Looking to have some help figuring out the cause of finishing higher than the recipe calls. This was brewed on the 18th.
Recipe was a dunkelweizen extract kit with steeping grains. Expected OG was 1.049-1.053 to finish at FG of 1.012-1.015. Actual OG was 1.052 and FG was 1.023. Both actuals were temperature corrected.
The wort was cooled to 70 degrees, yeast was 2 packs (22g) Danstar Munich Wheat, rehydrated into 75 degree water and pitched after 15 minutes. Within 12hrs, wort cooled to 67 degree fermentation temperature and airlock activity began. Airlock activity for first 48 hours. I took SG readings Saturday, Sunday, and Monday. All were the same, so fermentation is complete. When I lifted the lid on the bucket, the krausen only reached an inch or so above the wort level. Airlock activity meant the fermentation bucket had positive pressure, pushing out air and filling the headspace with CO2. When airlock activity ceased, the yeast calmed down and began to work slower and clean things up.
After my hefe brew, it was suggested that I pitch more yeast since I'm not doing starters.
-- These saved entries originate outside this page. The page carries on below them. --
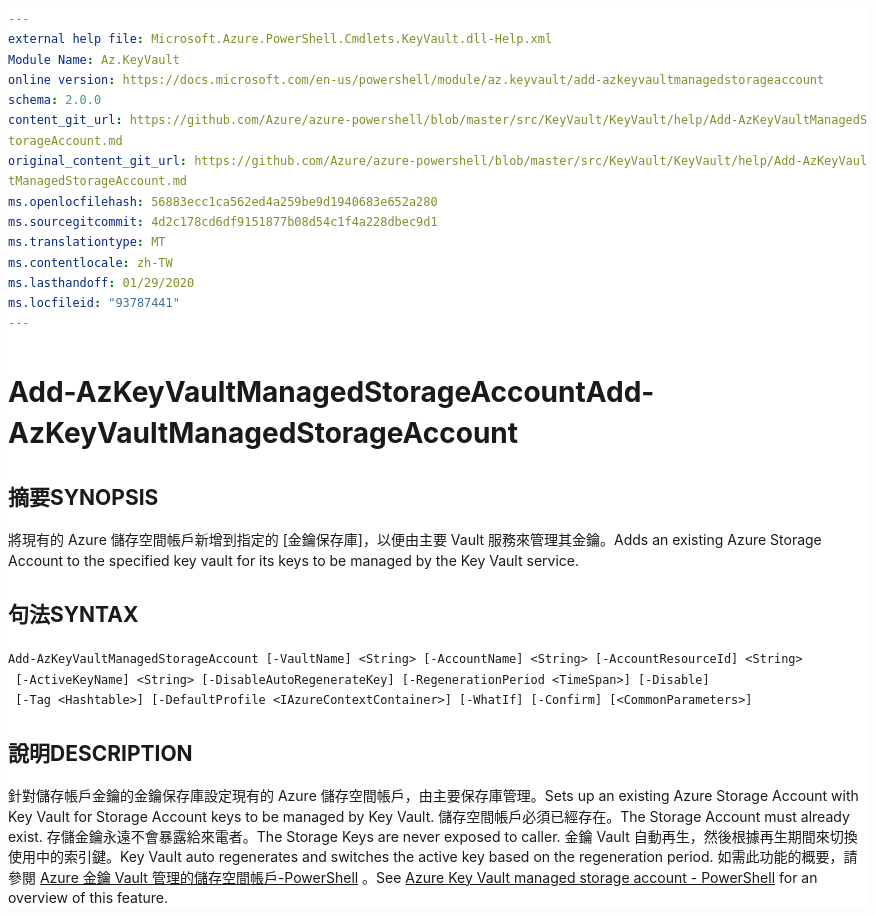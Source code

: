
 ```yaml
---
external help file: Microsoft.Azure.PowerShell.Cmdlets.KeyVault.dll-Help.xml
Module Name: Az.KeyVault
online version: https://docs.microsoft.com/en-us/powershell/module/az.keyvault/add-azkeyvaultmanagedstorageaccount
schema: 2.0.0
content_git_url: https://github.com/Azure/azure-powershell/blob/master/src/KeyVault/KeyVault/help/Add-AzKeyVaultManagedStorageAccount.md
original_content_git_url: https://github.com/Azure/azure-powershell/blob/master/src/KeyVault/KeyVault/help/Add-AzKeyVaultManagedStorageAccount.md
ms.openlocfilehash: 56883ecc1ca562ed4a259be9d1940683e652a280
ms.sourcegitcommit: 4d2c178cd6df9151877b08d54c1f4a228dbec9d1
ms.translationtype: MT
ms.contentlocale: zh-TW
ms.lasthandoff: 01/29/2020
ms.locfileid: "93787441"
---
```

# <span data-ttu-id="6498e-101">Add-AzKeyVaultManagedStorageAccount</span><span class="sxs-lookup"><span data-stu-id="6498e-101">Add-AzKeyVaultManagedStorageAccount</span></span>

## <span data-ttu-id="6498e-102">摘要</span><span class="sxs-lookup"><span data-stu-id="6498e-102">SYNOPSIS</span></span>
<span data-ttu-id="6498e-103">將現有的 Azure 儲存空間帳戶新增到指定的 [金鑰保存庫]，以便由主要 Vault 服務來管理其金鑰。</span><span class="sxs-lookup"><span data-stu-id="6498e-103">Adds an existing Azure Storage Account to the specified key vault for its keys to be managed by the Key Vault service.</span></span>

## <span data-ttu-id="6498e-104">句法</span><span class="sxs-lookup"><span data-stu-id="6498e-104">SYNTAX</span></span>

```
Add-AzKeyVaultManagedStorageAccount [-VaultName] <String> [-AccountName] <String> [-AccountResourceId] <String>
 [-ActiveKeyName] <String> [-DisableAutoRegenerateKey] [-RegenerationPeriod <TimeSpan>] [-Disable]
 [-Tag <Hashtable>] [-DefaultProfile <IAzureContextContainer>] [-WhatIf] [-Confirm] [<CommonParameters>]
```

## <span data-ttu-id="6498e-105">說明</span><span class="sxs-lookup"><span data-stu-id="6498e-105">DESCRIPTION</span></span>
<span data-ttu-id="6498e-106">針對儲存帳戶金鑰的金鑰保存庫設定現有的 Azure 儲存空間帳戶，由主要保存庫管理。</span><span class="sxs-lookup"><span data-stu-id="6498e-106">Sets up an existing Azure Storage Account with Key Vault for Storage Account keys to be managed by Key Vault.</span></span> <span data-ttu-id="6498e-107">儲存空間帳戶必須已經存在。</span><span class="sxs-lookup"><span data-stu-id="6498e-107">The Storage Account must already exist.</span></span> <span data-ttu-id="6498e-108">存儲金鑰永遠不會暴露給來電者。</span><span class="sxs-lookup"><span data-stu-id="6498e-108">The Storage Keys are never exposed to caller.</span></span>
<span data-ttu-id="6498e-109">金鑰 Vault 自動再生，然後根據再生期間來切換使用中的索引鍵。</span><span class="sxs-lookup"><span data-stu-id="6498e-109">Key Vault auto regenerates and switches the active key based on the regeneration period.</span></span> <span data-ttu-id="6498e-110">如需此功能的概要，請參閱 [Azure 金鑰 Vault 管理的儲存空間帳戶-PowerShell](https://docs.microsoft.com/azure/key-vault/key-vault-overview-storage-keys-powershell) 。</span><span class="sxs-lookup"><span data-stu-id="6498e-110">See [Azure Key Vault managed storage account - PowerShell](https://docs.microsoft.com/azure/key-vault/key-vault-overview-storage-keys-powershell) for an overview of this feature.</span></span>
I did that and now I'm thinking 2 packs was too much. The whole supply/demand principle. With twice as much yeast there is more competition for nutrients in the wort to be consumed before the yeast consume the sugar compounds, of which still twice the amount of yeast are competing to eat. One theory I've been entertaining is the yeast was stressed out due to competition thus not allowing enough healthy yeast to do the job, and dying off or becoming lethargic before optimal SG is reached. Plausible?